### WHAT THE TASK REQUIRES
Answer with the exact lines of the following material from the one containing "- Add rewards" through the one containing "ST3HP858VCHF87D37KDHAVT0B4WZQK7GQ8ZQ2PYEF.Math_Duel_Game", both end lines included.

### PROVIDED INFORMATION
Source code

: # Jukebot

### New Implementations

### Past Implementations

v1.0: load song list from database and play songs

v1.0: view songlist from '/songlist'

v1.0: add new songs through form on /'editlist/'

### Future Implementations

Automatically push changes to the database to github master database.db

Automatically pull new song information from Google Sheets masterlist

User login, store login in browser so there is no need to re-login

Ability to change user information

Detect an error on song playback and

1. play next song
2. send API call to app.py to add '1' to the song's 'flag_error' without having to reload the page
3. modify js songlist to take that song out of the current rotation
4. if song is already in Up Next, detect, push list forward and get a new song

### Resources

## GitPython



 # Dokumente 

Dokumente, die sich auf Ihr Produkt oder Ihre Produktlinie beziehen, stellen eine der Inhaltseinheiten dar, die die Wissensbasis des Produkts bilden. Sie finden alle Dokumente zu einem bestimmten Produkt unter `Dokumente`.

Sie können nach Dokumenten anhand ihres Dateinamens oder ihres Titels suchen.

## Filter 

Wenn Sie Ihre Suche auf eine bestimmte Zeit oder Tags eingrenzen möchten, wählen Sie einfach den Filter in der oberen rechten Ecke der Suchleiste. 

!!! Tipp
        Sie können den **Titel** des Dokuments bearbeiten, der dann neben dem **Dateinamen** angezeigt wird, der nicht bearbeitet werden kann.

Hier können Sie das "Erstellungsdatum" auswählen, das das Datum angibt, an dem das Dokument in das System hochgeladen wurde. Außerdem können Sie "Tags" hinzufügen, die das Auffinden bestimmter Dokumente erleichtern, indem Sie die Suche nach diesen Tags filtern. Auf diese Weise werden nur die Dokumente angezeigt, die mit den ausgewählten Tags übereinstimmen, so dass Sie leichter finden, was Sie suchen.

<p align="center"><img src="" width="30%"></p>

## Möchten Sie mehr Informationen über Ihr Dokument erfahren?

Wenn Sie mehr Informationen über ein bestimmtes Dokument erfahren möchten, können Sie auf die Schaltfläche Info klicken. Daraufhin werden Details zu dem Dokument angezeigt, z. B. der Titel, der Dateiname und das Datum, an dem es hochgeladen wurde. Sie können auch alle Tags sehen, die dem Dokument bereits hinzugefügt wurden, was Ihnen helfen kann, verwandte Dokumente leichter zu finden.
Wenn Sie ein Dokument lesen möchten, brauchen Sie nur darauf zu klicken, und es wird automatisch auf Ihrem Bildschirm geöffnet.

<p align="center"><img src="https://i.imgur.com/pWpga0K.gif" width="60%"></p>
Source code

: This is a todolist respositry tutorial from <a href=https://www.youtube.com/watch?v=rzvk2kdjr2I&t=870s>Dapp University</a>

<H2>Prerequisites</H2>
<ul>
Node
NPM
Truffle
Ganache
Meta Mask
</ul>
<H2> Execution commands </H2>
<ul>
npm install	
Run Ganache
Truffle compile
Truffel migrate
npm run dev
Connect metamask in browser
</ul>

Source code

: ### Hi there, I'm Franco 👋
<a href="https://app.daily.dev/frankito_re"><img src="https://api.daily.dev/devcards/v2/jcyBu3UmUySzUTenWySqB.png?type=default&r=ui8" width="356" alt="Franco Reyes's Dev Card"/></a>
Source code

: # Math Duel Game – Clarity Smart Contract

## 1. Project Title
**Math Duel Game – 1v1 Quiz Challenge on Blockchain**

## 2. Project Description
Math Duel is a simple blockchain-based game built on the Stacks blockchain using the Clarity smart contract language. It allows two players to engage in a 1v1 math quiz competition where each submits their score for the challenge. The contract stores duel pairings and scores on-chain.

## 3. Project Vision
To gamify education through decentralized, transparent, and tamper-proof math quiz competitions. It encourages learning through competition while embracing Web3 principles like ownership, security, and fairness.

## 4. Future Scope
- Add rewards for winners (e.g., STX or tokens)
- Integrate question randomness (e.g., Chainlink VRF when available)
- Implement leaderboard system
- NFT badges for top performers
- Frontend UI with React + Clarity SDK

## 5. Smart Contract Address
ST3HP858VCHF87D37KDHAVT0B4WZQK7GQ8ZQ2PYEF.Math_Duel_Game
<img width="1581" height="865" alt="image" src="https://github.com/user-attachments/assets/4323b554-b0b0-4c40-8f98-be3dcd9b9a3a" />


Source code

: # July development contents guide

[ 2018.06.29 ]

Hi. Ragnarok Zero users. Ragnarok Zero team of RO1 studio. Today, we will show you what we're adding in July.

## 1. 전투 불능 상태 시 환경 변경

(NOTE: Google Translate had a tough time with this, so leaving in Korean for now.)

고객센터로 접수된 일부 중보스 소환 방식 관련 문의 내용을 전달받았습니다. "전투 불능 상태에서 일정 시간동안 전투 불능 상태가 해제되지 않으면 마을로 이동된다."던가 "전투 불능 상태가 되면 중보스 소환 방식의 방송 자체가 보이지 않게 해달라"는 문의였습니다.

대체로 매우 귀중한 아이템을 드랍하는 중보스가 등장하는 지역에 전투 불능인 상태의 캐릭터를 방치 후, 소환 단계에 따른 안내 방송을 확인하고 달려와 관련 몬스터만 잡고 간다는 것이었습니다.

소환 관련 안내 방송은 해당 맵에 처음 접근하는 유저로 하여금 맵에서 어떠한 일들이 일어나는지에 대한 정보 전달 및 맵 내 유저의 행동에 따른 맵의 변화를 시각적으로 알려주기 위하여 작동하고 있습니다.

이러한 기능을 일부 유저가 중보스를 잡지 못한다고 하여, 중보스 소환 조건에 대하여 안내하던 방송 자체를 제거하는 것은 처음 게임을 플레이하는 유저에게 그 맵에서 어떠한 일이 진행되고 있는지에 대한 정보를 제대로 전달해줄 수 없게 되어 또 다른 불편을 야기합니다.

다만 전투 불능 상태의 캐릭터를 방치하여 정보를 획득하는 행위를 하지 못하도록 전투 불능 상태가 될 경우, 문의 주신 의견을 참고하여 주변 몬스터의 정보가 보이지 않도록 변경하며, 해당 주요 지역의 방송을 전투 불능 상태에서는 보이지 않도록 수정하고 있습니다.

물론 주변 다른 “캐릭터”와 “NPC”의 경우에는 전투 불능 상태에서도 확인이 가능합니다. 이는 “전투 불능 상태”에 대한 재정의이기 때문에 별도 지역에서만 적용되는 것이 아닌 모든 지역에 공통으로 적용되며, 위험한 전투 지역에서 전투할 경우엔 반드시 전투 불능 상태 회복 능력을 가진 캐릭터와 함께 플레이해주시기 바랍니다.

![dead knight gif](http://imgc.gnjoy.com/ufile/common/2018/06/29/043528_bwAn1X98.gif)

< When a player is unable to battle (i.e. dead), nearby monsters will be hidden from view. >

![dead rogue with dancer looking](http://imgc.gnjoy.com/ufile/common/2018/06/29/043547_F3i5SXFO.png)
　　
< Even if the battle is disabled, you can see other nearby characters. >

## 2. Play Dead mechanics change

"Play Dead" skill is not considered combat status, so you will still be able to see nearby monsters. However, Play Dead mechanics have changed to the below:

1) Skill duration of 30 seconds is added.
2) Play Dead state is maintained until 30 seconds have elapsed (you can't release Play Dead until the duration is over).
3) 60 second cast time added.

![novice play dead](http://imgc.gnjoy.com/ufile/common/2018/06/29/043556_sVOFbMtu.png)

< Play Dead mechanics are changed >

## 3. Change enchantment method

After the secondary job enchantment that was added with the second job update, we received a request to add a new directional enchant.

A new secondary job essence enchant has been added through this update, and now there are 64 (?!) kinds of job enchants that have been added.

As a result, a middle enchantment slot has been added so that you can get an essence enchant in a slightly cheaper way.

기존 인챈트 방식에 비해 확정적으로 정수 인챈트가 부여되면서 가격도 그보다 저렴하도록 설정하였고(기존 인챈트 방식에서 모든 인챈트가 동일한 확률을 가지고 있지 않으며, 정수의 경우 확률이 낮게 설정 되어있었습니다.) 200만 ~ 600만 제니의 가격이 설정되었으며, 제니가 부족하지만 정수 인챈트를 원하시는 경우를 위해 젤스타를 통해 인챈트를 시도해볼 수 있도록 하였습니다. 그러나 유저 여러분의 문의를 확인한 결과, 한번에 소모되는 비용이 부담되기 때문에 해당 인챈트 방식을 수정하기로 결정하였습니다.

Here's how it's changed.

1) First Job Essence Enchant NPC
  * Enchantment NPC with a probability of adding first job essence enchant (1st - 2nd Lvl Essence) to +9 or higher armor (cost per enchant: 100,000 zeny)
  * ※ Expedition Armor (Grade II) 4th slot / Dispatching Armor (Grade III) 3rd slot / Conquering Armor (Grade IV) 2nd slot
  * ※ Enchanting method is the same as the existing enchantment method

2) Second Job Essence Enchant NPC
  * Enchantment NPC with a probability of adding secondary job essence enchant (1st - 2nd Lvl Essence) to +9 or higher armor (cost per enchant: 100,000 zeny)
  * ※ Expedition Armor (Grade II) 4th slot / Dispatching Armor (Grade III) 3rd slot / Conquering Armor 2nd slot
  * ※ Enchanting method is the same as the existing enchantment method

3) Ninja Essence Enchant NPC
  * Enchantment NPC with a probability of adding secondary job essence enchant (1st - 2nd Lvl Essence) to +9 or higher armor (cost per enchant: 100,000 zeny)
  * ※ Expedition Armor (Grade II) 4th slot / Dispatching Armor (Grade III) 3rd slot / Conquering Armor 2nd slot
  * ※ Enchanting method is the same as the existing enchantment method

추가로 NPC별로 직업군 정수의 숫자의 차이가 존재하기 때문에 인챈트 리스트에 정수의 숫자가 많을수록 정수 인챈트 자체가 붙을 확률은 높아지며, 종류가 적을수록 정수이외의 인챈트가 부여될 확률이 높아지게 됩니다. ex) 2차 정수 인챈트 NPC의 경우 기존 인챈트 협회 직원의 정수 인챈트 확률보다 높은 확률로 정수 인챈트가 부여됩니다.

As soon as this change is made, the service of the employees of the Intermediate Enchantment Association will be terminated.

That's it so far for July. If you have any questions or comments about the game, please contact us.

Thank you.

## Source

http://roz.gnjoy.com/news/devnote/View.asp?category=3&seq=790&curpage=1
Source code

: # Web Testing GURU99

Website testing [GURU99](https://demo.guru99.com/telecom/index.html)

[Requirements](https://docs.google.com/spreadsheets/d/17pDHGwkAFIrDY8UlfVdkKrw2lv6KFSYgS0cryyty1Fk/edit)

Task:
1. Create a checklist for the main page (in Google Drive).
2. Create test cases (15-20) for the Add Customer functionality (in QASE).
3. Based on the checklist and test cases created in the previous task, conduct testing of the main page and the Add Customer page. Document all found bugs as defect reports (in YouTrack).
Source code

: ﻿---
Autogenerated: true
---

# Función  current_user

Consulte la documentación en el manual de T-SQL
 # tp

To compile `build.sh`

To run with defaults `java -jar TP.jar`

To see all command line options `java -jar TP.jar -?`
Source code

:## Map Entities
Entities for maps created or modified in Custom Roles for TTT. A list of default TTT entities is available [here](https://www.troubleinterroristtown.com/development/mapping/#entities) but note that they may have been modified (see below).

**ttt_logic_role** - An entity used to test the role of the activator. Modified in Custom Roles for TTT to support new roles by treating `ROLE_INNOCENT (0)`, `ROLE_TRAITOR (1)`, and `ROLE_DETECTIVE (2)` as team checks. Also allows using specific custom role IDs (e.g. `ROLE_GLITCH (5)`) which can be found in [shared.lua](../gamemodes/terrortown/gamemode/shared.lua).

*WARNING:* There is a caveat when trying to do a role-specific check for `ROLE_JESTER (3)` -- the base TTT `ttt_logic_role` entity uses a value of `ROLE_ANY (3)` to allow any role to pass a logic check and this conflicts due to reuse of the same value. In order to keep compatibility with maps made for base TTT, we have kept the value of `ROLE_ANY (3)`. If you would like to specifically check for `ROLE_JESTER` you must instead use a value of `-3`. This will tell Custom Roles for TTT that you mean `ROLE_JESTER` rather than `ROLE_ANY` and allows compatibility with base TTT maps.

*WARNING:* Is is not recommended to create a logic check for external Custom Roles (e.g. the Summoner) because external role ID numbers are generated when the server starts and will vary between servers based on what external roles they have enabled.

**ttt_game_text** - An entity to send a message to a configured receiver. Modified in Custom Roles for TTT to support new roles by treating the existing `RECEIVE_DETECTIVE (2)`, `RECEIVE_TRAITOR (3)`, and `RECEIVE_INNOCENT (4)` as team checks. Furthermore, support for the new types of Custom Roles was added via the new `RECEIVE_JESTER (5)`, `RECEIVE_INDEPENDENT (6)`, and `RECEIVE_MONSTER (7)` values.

### FINAL ANSWER
- Add rewards for winners (e.g., STX or tokens)
- Integrate question randomness (e.g., Chainlink VRF when available)
- Implement leaderboard system
- NFT badges for top performers
- Frontend UI with React + Clarity SDK

## 5. Smart Contract Address
ST3HP858VCHF87D37KDHAVT0B4WZQK7GQ8ZQ2PYEF.Math_Duel_Game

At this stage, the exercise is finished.